'''
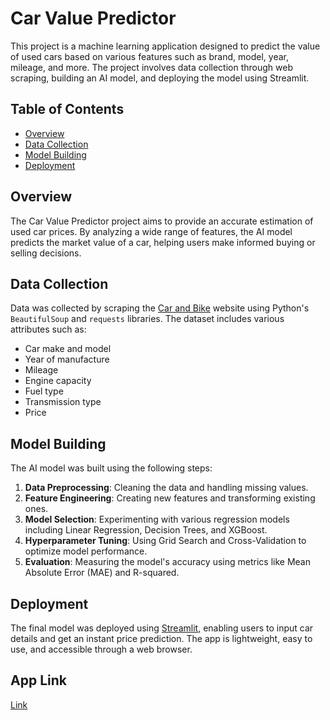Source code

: # Car Value Predictor

This project is a machine learning application designed to predict the value of used cars based on various features such as brand, model, year, mileage, and more. The project involves data collection through web scraping, building an AI model, and deploying the model using Streamlit.

## Table of Contents

- [Overview](#overview)
- [Data Collection](#data-collection)
- [Model Building](#model-building)
- [Deployment](#deployment)

## Overview

The Car Value Predictor project aims to provide an accurate estimation of used car prices. By analyzing a wide range of features, the AI model predicts the market value of a car, helping users make informed buying or selling decisions.

## Data Collection

Data was collected by scraping the [Car and Bike](https://www.carandbike.com/) website using Python's `BeautifulSoup` and `requests` libraries. The dataset includes various attributes such as:

- Car make and model
- Year of manufacture
- Mileage
- Engine capacity
- Fuel type
- Transmission type
- Price

## Model Building

The AI model was built using the following steps:

1. **Data Preprocessing**: Cleaning the data and handling missing values.
2. **Feature Engineering**: Creating new features and transforming existing ones.
3. **Model Selection**: Experimenting with various regression models including Linear Regression, Decision Trees, and XGBoost.
4. **Hyperparameter Tuning**: Using Grid Search and Cross-Validation to optimize model performance.
5. **Evaluation**: Measuring the model's accuracy using metrics like Mean Absolute Error (MAE) and R-squared.

## Deployment

The final model was deployed using [Streamlit](https://streamlit.io/), enabling users to input car details and get an instant price prediction. The app is lightweight, easy to use, and accessible through a web browser.

## App Link
[Link](https://github.com/TanmoyGuria/CAR_VALUATION)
'''
Return only and exactly the lines from the one that contains "The final model" through the final line of the material above.

The final model was deployed using [Streamlit](https://streamlit.io/), enabling users to input car details and get an instant price prediction. The app is lightweight, easy to use, and accessible through a web browser.

## App Link
[Link](https://github.com/TanmoyGuria/CAR_VALUATION)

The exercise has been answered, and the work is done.